Incredible. Last night and this afternoon I caught two plays which could not have stood in greater contrast to each other as re: how two people can behave in a relationship.
It Was A Set Up, written by Kirk Wood Bromley in collabotaion with Leah Schrager was performed in a Brooklyn living room by two extremely driven, high-intensity performers exploring a relationship in total free-fall. The husband, Tim (played by a guy named Tim) a 30ish artist of questionable professional ambition and his writerly wife Charise (played by Charise) have ceased to communicate - I mean, they communicate, all the time, their hearts and desires are on their sleeves, their faces, their everything, holding nothing back only it has been a long time since either of them have been able to provide the other with anything they want.
Only I don’t think that’s fair to her. I see him no longer interested in her and her being understandably angry because this isn’t what she asked for.

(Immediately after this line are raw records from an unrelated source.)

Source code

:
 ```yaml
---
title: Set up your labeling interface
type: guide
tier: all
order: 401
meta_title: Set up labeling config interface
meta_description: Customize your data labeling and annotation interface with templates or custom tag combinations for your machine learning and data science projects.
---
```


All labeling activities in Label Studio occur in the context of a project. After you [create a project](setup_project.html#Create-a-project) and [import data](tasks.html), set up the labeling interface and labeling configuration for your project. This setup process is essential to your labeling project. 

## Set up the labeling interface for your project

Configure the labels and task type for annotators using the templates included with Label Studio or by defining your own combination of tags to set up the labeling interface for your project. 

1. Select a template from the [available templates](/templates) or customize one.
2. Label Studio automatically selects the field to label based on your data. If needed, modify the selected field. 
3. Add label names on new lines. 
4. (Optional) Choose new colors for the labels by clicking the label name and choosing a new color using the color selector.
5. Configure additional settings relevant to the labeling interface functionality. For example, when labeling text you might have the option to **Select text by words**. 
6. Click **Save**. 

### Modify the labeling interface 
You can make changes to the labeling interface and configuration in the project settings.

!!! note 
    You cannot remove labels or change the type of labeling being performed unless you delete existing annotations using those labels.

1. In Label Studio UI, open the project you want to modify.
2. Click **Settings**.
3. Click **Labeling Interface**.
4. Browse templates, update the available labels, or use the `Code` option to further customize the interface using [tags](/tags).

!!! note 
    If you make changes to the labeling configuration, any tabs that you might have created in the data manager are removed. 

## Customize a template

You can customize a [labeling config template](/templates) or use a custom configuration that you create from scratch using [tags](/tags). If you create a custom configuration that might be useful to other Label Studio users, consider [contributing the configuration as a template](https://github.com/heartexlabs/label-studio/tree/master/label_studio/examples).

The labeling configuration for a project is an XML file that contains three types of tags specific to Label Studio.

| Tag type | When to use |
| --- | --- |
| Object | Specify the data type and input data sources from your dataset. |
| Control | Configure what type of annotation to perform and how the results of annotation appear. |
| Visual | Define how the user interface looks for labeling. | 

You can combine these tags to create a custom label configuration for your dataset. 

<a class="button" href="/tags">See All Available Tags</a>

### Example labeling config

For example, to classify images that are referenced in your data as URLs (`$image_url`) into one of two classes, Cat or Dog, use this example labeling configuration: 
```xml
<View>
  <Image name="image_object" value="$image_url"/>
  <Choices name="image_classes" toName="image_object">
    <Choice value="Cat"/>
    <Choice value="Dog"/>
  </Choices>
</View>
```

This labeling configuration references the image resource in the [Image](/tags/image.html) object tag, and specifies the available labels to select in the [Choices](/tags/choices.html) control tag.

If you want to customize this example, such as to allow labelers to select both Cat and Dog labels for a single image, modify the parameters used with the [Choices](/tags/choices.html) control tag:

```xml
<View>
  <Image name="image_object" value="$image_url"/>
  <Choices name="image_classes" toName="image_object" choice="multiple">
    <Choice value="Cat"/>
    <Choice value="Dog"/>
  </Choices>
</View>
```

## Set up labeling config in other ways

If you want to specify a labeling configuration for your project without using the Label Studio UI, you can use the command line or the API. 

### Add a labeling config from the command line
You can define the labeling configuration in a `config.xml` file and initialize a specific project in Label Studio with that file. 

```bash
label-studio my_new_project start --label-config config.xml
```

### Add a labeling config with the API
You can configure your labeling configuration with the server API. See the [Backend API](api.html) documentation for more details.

Making matters worse is his one-night, fliratious but otherwise non-actually-fucking encounter with a woman ten years his junior named Juliet (played by - wait for it - a woman named Lucy, who I found an incredibly watchable dancer.) The introduction of the presence of the memory of this woman makes what was merely a dysfunction relationship now non-functional.
She says, “Look at me,” and he says, “All I see is Juiet.” Actually, they never say those exact words, they say words much more inspired. But that’s what they mean.
Witnessing the sad disillusion of a once loving (?) partnership, with a glass of whiskey in your red, plastic tumbler (ice slowly melting, neglected) in an actual living room, right in your face, as they say, was not merely some theatrical trick. It was something I want to have happen again.
This afternoon I watched the Magdalyn, whom I adore, inhabit the Ruth in My Name Is Ruth, an unflinchingly sweet, mid-20th century retelling of, well, The Book of Ruth. Props to the other actor in the production and co-creator of the show Jeffery Querin (sorry I had to run guy, I wanted to shake hands!) who moved into and out of a number or supporting characters, including Ruth’s befuddled, sweaty, painfully adorable romantic interest Boaz.
I have seen Magdalyn play bloodthirtsy Lady Macbeth in close, urban classrooms. I have directed her as both the plotting, Lady Macbeth-like Peggy Shippen and the goofy, pint-sized Lord Cornwallis in Kirk Wood Bromley’s The American Revolution. I have worked alongside her performing Neo-Futurist plays in the scene shop of CPT for an audience of ten, crammed into a freight elevator. I do not believe I have seen Magdalyn play a character who at once is as earnest, unironic, rock-steady and true, and yet pulls it all off with a silly Minnesotan accent. Magdalyn Donnelly iz tha beez neez.
It Was A Setup, in its inaugural run, closed last night. My Name Is Ruth, in its New York premiere, opened this afternoon. And I got to see both. I love live theater!